Has it only been nine months since I last wrote about Donald Trump and his defense policy ... should he ever become president ... which didn't seem at all likely at the time?
But now that the speculation has become fact, it's time to get specific. What do we actually know about President-elect Donald Trump? What has he said for certain about defense policy? And what does all of this mean for defense stocks?
A lot of these questions got answered on Sept. 7, when then-candidate Trump made perhaps his defining public statement on defense matters at the Union League of Philadelphia. In three words, Trump summed up his policy as "peace through strength."

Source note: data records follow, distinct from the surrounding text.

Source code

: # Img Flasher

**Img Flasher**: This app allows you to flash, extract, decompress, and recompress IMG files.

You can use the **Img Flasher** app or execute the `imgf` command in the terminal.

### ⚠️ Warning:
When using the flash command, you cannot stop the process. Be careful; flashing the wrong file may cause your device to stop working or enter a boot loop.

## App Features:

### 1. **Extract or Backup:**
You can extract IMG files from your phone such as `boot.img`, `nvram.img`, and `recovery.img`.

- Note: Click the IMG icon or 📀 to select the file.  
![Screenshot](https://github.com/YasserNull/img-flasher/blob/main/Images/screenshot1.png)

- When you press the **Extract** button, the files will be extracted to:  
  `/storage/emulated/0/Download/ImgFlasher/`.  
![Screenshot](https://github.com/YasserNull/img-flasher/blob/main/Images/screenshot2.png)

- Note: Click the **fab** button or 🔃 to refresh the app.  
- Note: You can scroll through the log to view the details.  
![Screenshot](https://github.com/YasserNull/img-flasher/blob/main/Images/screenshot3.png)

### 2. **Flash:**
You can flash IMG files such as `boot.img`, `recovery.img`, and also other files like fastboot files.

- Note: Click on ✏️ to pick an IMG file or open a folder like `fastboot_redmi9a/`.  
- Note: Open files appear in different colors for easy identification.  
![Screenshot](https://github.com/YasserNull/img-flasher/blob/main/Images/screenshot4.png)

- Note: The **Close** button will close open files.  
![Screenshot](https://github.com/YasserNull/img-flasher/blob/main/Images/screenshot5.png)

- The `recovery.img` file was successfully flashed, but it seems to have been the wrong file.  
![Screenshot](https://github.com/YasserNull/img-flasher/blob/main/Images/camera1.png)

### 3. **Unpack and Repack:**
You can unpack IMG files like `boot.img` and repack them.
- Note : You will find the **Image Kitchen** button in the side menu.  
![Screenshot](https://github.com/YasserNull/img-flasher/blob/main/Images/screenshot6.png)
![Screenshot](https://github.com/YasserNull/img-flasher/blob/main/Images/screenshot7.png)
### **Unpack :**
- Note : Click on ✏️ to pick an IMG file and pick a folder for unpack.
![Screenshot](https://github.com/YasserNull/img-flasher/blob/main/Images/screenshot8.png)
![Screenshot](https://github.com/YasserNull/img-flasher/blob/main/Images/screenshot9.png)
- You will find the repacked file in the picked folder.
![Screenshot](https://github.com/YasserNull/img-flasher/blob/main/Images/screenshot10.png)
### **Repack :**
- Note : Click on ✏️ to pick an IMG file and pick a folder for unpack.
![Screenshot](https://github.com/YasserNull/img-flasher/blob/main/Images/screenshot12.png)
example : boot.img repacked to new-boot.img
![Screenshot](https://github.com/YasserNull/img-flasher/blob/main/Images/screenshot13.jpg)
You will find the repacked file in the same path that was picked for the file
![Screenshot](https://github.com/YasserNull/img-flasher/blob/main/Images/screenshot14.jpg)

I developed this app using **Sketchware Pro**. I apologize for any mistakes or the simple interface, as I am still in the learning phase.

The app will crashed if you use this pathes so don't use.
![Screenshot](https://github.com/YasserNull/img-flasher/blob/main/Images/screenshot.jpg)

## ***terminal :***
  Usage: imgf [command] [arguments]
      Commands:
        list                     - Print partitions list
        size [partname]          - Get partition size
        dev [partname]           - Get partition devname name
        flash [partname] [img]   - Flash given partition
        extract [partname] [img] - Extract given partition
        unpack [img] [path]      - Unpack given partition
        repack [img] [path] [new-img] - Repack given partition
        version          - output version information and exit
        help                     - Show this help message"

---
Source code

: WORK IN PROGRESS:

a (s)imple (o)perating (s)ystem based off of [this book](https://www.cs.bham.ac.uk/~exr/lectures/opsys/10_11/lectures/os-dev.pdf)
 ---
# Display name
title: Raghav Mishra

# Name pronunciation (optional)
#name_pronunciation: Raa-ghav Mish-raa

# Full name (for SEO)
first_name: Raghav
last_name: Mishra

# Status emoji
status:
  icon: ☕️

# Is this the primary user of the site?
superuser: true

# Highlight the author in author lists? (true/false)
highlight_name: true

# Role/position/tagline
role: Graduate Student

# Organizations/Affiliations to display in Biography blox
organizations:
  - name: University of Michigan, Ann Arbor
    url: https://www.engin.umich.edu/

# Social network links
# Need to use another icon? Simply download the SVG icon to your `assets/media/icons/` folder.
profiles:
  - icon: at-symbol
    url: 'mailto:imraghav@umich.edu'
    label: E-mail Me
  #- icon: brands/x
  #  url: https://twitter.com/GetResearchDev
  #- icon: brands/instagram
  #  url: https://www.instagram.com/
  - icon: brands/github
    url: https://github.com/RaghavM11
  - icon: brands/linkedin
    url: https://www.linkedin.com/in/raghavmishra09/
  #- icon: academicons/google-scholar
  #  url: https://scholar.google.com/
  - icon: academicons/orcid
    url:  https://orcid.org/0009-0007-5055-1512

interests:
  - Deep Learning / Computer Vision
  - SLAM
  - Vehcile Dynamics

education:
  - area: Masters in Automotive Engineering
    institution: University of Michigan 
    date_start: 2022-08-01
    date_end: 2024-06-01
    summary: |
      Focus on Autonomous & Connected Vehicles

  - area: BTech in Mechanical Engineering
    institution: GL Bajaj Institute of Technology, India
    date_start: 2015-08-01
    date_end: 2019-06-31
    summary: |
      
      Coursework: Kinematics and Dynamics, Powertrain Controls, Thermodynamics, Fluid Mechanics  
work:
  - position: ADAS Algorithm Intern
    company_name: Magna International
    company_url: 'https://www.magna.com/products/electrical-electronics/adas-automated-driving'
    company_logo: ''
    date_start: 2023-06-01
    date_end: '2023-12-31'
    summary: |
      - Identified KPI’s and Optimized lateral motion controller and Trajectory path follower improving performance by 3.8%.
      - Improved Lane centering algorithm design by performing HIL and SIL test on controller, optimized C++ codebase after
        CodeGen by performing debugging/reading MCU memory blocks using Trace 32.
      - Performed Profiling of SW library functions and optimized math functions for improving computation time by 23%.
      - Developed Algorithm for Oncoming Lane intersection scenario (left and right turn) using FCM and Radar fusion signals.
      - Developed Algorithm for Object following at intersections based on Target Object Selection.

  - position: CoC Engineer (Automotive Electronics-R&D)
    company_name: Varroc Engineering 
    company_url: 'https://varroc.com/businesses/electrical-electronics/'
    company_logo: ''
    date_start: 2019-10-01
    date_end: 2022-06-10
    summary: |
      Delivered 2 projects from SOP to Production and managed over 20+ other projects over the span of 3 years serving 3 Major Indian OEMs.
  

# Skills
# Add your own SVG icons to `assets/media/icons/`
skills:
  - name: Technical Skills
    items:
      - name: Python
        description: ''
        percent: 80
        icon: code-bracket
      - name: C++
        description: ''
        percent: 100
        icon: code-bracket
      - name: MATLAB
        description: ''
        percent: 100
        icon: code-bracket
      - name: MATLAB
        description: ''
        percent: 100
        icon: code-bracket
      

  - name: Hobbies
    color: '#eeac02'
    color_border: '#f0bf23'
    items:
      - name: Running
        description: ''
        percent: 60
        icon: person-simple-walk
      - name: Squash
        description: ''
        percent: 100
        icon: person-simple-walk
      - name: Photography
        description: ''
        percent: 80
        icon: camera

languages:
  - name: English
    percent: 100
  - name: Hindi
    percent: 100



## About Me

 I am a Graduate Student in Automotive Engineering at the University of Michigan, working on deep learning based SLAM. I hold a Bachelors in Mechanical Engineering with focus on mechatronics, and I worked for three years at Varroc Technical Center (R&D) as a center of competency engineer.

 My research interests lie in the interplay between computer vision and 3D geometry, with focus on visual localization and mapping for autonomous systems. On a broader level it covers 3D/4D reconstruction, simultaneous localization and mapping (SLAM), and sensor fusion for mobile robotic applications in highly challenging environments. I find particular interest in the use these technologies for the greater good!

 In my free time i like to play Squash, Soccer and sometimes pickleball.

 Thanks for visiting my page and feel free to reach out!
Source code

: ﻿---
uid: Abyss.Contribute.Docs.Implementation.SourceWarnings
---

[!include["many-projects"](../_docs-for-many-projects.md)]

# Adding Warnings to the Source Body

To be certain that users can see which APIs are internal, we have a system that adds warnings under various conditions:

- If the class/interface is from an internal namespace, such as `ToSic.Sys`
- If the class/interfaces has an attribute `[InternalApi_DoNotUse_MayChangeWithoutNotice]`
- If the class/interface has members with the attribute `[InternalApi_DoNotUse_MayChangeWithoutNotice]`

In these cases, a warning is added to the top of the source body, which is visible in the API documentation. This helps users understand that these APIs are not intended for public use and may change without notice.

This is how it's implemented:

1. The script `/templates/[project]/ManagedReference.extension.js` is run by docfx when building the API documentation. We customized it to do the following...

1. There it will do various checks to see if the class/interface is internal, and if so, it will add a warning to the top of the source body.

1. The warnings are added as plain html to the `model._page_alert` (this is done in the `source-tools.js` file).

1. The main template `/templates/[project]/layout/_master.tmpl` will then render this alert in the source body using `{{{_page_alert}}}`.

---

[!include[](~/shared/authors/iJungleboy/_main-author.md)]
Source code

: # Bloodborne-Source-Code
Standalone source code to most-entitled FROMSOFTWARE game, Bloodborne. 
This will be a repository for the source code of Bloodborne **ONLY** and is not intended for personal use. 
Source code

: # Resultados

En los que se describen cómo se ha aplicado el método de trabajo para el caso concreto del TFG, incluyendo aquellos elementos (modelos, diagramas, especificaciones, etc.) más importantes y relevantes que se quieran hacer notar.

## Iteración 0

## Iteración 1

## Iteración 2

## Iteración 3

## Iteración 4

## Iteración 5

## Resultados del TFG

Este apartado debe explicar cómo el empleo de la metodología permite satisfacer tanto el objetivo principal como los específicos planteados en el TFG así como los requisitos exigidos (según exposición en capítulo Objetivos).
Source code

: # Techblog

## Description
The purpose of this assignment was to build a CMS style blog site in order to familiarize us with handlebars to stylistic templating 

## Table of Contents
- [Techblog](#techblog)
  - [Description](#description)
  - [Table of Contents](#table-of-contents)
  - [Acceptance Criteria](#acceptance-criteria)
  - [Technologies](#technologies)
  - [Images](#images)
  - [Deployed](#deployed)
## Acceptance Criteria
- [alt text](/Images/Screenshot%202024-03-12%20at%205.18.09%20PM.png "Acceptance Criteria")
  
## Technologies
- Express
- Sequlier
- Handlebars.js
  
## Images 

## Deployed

Harking back to President Reagan (and before that to Emperor Hadrian), this concept argues that by building a strong enough military, America can ensure it need not fight wars at all -- or that, if pressed to fight, it will win. But how exactly will President-elect Trump achieve said "strength" in the first place, and what does this imply for investors?
I've identified three key themes.
First and foremost, the overarching theme of President-elect Trump's administration will be one of more military spending. In Philadelphia, Trump blasted Congress and the Obama administration for cutting 10% from the defense budget "even though it makes up only one-sixth of the budget."
That "only" suggests Trump thinks one-sixth of the budget is a proportion that should be bigger. As for how much bigger, well, as a first step, Trump says he will "ask Congress to fully eliminate the defense sequester," which implies increasing defense spending by roughly 10% right off the bat.
At the same time, this money will not come with strings unattached. Trump has gone on record blasting Lockheed Martin's (LMT 0.37%) F-35 stealth fighter jet as "not very good," suggesting that if the plane "cannot perform as well as the planes we already have," then he might not buy it at all.
This and similar "common-sense reforms," as he calls them, suggest that despite spending more money on defense in aggregate, individual defense programs that benefit specific defense stocks might still suffer as Trump moves to "eliminate government waste."
More troops and equipment
Citing statistics that he says show the U.S. has (a) "the smallest Army since 1940," (b) the smallest Navy "since 1915," and (c) "the smallest Air Force since 1947," President-elect Trump promised to grow the Air Force roughly 8% in size, to "at least 1,200 fighter aircraft," the Army 10% in size, to "around 540,000" troops, and the Navy 27%, to a fleet of "350 surface ships and submarines." Such moves promise to be heavily hardware intensive and lucrative to companies such as Boeing (BA 0.97%), which build F-15 and F/A-18 fighter jets for the Air Force; to General Dynamics (GD 1.10%) and Huntington Ingalls (HII 0.73%), the nation's largest builders of military warships; and to Lockheed Martin, which builds both fighter jets and warships.
The U.S. Marine Corps, and companies such as General Dynamics that supply it, could benefit most of all from a Trump administration. The President-elect says he will grow it by more than 50% to "36 battalions."
At the same time, lower-profile branches of the Defense Department, such as the U.S. Missile Defense Agency and its key contractors, Raytheon (RTN) and Lockheed, stand to benefit from Trump promises "to rebuild the key tools of missile defense." Thus, while Lockheed Martin might lose business if the President-elect decides to cut the F-35 program short (and even that is not certain), there's still the potential for Lockheed to make up such revenues in other programs such as missile defense, as defense spending continues to grow in the aggregate.
The upshot for investors
Incidentally, this latter promise also offers the potential to benefit naval shipbuilders General Dynamics and Huntington Ingalls, as Trump singled out these companies' Ticonderoga-class cruisers as key elements of the U.S. missile defense system. At a cost of $220 million to modernize each cruiser, and there are 22 of them, Trump admits this single project could cost taxpayers nearly $5 billion. And it's just one element of one program that Trump aims to expand. So to sum up, there's going to be a lot of military investment on the table under a Trump administration, and a lot of money to be made by investors who buy these stocks early enough.
Will the investment be worth it? Ultimately, Trump says his goal is to "make our military so big, so strong, and so great, so powerful that we're never going to have to use it." So maybe, just maybe, it really will be worth it.